_Directions_. The required result is the exact run of lines beginning at the one containing "Translates apache.commons.validator.routines.ISBNValidator.java" and ending at the last line of the entries.

Records excerpted from a collection:

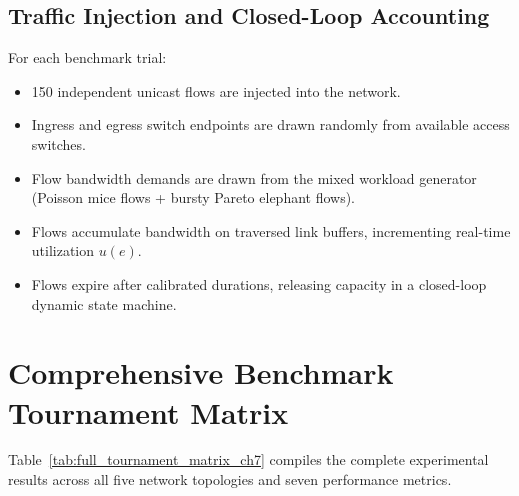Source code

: \subsection{Traffic Injection and Closed-Loop Accounting}
For each benchmark trial:
\begin{itemize}
    \item 150 independent unicast flows are injected into the network.
    \item Ingress and egress switch endpoints are drawn randomly from available access switches.
    \item Flow bandwidth demands are drawn from the mixed workload generator (Poisson mice flows + bursty Pareto elephant flows).
    \item Flows accumulate bandwidth on traversed link buffers, incrementing real-time utilization $u(e)$.
    \item Flows expire after calibrated durations, releasing capacity in a closed-loop dynamic state machine.
\end{itemize}

\section{Comprehensive Benchmark Tournament Matrix}
Table~\ref{tab:full_tournament_matrix_ch7} compiles the complete experimental results across all five network topologies and seven performance metrics.


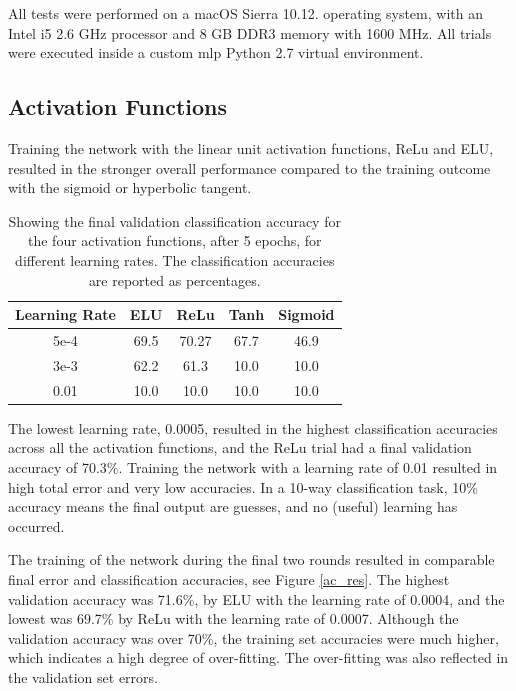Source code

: \documentclass[]{article}
\begin{document}
All tests were performed on a macOS Sierra 10.12. operating system, with an Intel i5 2.6 GHz processor and 8 GB DDR3 memory with 1600 MHz. All trials were executed inside a custom mlp Python 2.7 virtual environment. 

\subsection{Activation Functions}

Training the network with the linear unit activation functions, ReLu and ELU, resulted in the stronger overall performance compared to the training outcome with the sigmoid or hyperbolic tangent. 

\begin{table}[h]
	\centering
	\caption{Showing the final validation classification accuracy  for the four activation functions, after 5 epochs, for different learning rates. The classification accuracies are reported as percentages.}
	\label{ac-table}
	\begin{tabular}{@{}c|cccc@{}}
		\toprule
		Learning Rate & ELU & ReLu & Tanh & Sigmoid \\ \midrule
		5e-4 & 69.5 & 70.27 & 67.7 & 46.9 \\
		3e-3 & 62.2 & 61.3 & 10.0 & 10.0 \\
		0.01 & 10.0 & 10.0 & 10.0 & 10.0 \\ \bottomrule
	\end{tabular}
\end{table}

The lowest learning rate, 0.0005, resulted in the highest classification accuracies across all the activation functions, and the ReLu trial had a final validation accuracy of 70.3\%. Training the network with a learning rate of 0.01 resulted in high total error and very low accuracies. In a 10-way classification task, 10\% accuracy means the final output are guesses, and no (useful) learning has occurred.

The training of the network during the final two rounds resulted in comparable final error and classification accuracies, see Figure \ref{ac_res}. The highest validation accuracy was 71.6\%, by ELU with the learning rate of 0.0004, and the lowest was 69.7\% by ReLu with the learning rate of 0.0007. Although the validation accuracy was over 70\%, the training set accuracies were much higher, which indicates a high degree of over-fitting. The over-fitting was also reflected in the validation set errors.
\end{document}
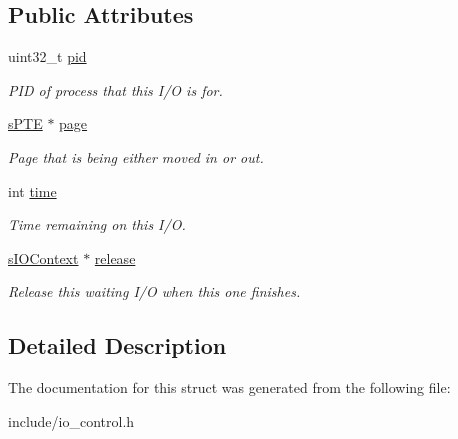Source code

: \subsection*{\-Public \-Attributes}
\begin{DoxyCompactItemize}
\item 
\hypertarget{structsIOContext_a59c80b76f45173eb0aa17c873f962910}{uint32\-\_\-t \hyperlink{structsIOContext_a59c80b76f45173eb0aa17c873f962910}{pid}}\label{de/d05/structsIOContext_a59c80b76f45173eb0aa17c873f962910}

\begin{DoxyCompactList}\small\item\em \-P\-I\-D of process that this \-I/\-O is for. \end{DoxyCompactList}\item 
\hypertarget{structsIOContext_af810e0e396ab38bc4388c250be40842e}{\hyperlink{structsPTE}{s\-P\-T\-E} $\ast$ \hyperlink{structsIOContext_af810e0e396ab38bc4388c250be40842e}{page}}\label{de/d05/structsIOContext_af810e0e396ab38bc4388c250be40842e}

\begin{DoxyCompactList}\small\item\em \-Page that is being either moved in or out. \end{DoxyCompactList}\item 
\hypertarget{structsIOContext_a71797bca2d785faa773940c5e16f84ed}{int \hyperlink{structsIOContext_a71797bca2d785faa773940c5e16f84ed}{time}}\label{de/d05/structsIOContext_a71797bca2d785faa773940c5e16f84ed}

\begin{DoxyCompactList}\small\item\em \-Time remaining on this \-I/\-O. \end{DoxyCompactList}\item 
\hypertarget{structsIOContext_ab832d28a1251bc233e5e5cf682622c08}{\hyperlink{structsIOContext}{s\-I\-O\-Context} $\ast$ \hyperlink{structsIOContext_ab832d28a1251bc233e5e5cf682622c08}{release}}\label{de/d05/structsIOContext_ab832d28a1251bc233e5e5cf682622c08}

\begin{DoxyCompactList}\small\item\em \-Release this waiting \-I/\-O when this one finishes. \end{DoxyCompactList}\end{DoxyCompactItemize}


\subsection{\-Detailed \-Description}


\-The documentation for this struct was generated from the following file\-:\begin{DoxyCompactItemize}
\item 
include/io\-\_\-control.\-h\end{DoxyCompactItemize}
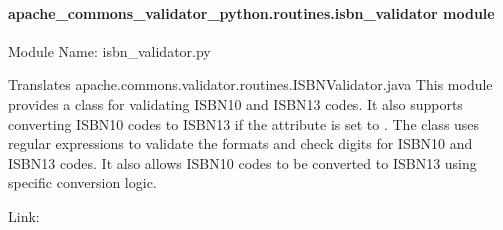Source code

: \documentclass[letterpaper,10pt,english]{sphinxmanual}
\begin{document}
\paragraph{apache\_commons\_validator\_python.routines.isbn\_validator module}
\label{\detokenize{apache_commons_validator_python.routines:module-apache_commons_validator_python.routines.isbn_validator}}\label{\detokenize{apache_commons_validator_python.routines:apache-commons-validator-python-routines-isbn-validator-module}}
\sphinxAtStartPar
Module Name: isbn\_validator.py
\begin{description}
\sphinxAtStartPar
Translates apache.commons.validator.routines.ISBNValidator.java
This module provides a class  for validating ISBN\sphinxhyphen{}10 and ISBN\sphinxhyphen{}13 codes.
It also supports converting ISBN\sphinxhyphen{}10 codes to ISBN\sphinxhyphen{}13 if the  attribute is set to .
The class uses regular expressions to validate the formats and check digits for ISBN\sphinxhyphen{}10 and ISBN\sphinxhyphen{}13 codes.
It also allows ISBN\sphinxhyphen{}10 codes to be converted to ISBN\sphinxhyphen{}13 using specific conversion logic.

\end{description}

\sphinxAtStartPar
Link: 
\end{document}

_Result below_.
Translates apache.commons.validator.routines.ISBNValidator.java
This module provides a class  for validating ISBN\sphinxhyphen{}10 and ISBN\sphinxhyphen{}13 codes.
It also supports converting ISBN\sphinxhyphen{}10 codes to ISBN\sphinxhyphen{}13 if the  attribute is set to .
The class uses regular expressions to validate the formats and check digits for ISBN\sphinxhyphen{}10 and ISBN\sphinxhyphen{}13 codes.
It also allows ISBN\sphinxhyphen{}10 codes to be converted to ISBN\sphinxhyphen{}13 using specific conversion logic.

\end{description}

\sphinxAtStartPar
Link: 
\end{document}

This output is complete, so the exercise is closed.